Go to data engineering podcast.com/linode today. That's l I n o d e, and get a $100 credit to try out a Kubernetes cluster of your own. And don't forget to thank them for their continued support of this show. Your host is Tobias Macy. And today, I'm interviewing Brian Leonard about Gruberoo, an open source framework for managing your reverse ETL pipelines. So, Brian, can you start by introducing yourself?
[00:02:07] Unknown:
Hi. Great to be here. Thanks for having me, Tobias. Brian Leonard, previously to doing data engineering reverse ETL open source work. I was the technical cofounder at TaskRabbit, service to get things done in your house. Very different, though we did, of course, have data engineering needs that that gave us the inspiration for this project.
[00:02:28] Unknown:
And so as you mentioned, working in data isn't your sort of long term endeavors. I'm wondering if you can talk to how you got involved in the space.
[00:02:37] Unknown:
Yeah. I was the CTO and the head of the product and, you know, data team and the engineering team at TaskRabbit. And, you know, we had lots of people using the service and wanted to learn about them and create data products and analytics and all of that stuff. And so, you know, we work on all of that infrastructure in the end using Snowflake and Looker and a variety of machine learning tools, in particular, to create a recommendation system on who is the best person for the job at hand. And somewhat inevitably, you know, after you get all of that going and you you learn something really interesting, maybe the cohorts of who's likely to churn from the system or something like that, the marketing team asks to get that into Marketo or whatever email system we're using. And so spent a good deal of time syncing our data to marketing, NPS tools, some of those kinds of things, things to send push messages, Zendesk support systems, and things like that. And generally found that engineers didn't really like working on that very much and they didn't really know what success looked like in particular. And marketing didn't really know about the engineering and so we got inspired to find a way to make this so much easier and bring that organizations, together so they can, you know, be more effective.
[00:04:04] Unknown:
And so that brings us to what you're doing at Grupo. I'm wondering if you can talk more about what it is that you're building there and some of the motivation behind deciding that this was the problem space that you wanted to spend your time and energy on. It's just more of what I was saying. Crazy things would happen. Like,
[00:04:21] Unknown:
on a Monday, I'd approve a $1, 000, 000 for our marketing team to move some important metric for us, maybe retention. How can we get people to do more stuff on our platform? And then on Thursday, they'd come and say, yeah. We're super excited. Let's do this. I'm like, yeah. Let's do this. And then I'd be like, okay. Great. Now I need sync all of this stuff from the product database. The last time somebody did a cleaning or whatever into the marketing system And I'd be like, I don't know. Like, I got my own stuff to do. Sorry. And then I show it the engineer and then they didn't quite prioritize it. And then the system was kind of janky when we did do it. And at the end of the quarter, I'd be like, hey, what happened? We didn't hit the goal. I gave you a $1, 000, 000. And they'd be like, what do you mean? Like, I didn't have any day to do anything really. All I did was send the newsletter out and run more ads. How could I target those ads better and how can I personalize those emails?

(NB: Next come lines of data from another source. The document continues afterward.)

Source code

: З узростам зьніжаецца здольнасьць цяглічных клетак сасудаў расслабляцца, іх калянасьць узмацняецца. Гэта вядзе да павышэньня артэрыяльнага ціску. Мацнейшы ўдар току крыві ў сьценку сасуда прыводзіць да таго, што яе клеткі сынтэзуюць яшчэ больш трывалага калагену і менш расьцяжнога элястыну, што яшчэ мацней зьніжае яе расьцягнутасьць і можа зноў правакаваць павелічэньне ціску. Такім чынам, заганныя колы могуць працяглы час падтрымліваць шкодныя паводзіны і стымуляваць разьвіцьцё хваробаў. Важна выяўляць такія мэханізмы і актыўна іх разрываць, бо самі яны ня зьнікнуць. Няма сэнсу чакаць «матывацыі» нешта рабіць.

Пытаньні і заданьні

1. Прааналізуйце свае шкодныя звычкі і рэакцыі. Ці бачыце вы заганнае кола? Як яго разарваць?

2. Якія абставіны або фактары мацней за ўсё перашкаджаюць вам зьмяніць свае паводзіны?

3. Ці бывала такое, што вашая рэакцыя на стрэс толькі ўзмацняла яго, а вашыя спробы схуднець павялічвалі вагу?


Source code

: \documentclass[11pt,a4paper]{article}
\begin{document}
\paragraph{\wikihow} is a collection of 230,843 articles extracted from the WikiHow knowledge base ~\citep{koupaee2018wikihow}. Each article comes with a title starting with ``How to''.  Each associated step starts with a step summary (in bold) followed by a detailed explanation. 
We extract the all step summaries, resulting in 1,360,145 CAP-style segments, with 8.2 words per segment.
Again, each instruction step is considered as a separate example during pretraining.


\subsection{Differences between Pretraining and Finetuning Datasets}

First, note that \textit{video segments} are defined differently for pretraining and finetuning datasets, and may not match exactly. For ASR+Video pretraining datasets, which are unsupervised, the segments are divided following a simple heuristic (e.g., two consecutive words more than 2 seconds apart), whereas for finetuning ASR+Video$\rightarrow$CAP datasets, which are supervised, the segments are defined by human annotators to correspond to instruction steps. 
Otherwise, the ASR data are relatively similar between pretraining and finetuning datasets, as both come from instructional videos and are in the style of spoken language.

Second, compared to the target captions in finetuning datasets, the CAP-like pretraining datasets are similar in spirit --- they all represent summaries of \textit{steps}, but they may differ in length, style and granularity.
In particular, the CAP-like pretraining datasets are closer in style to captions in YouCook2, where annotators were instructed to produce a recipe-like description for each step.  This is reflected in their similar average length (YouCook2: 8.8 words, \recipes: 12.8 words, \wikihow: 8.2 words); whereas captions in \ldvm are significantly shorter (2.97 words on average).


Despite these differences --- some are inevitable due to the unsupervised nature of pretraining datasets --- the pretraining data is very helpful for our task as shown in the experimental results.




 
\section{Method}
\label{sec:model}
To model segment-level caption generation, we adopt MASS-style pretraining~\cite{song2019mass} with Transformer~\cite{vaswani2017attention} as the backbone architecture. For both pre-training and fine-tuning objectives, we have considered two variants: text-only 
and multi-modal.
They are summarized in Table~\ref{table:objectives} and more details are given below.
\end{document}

And this just happened several times, took me a while to learn. And then as I was thinking about where I could make the most impact to organizations when I was thinking about a new company, this idea just kept coming up and it it came up with my cofounders who solved simple things. It came up with hundreds of other companies that we we talked to when we did market research. Yeah. We decided to do go after it. Interesting thing was we talked to all these marketing people, and they said things like, this is a huge problem. And I'm like, I see you and I see your problems. They're like they felt really gratified and those were very empathetic conversations.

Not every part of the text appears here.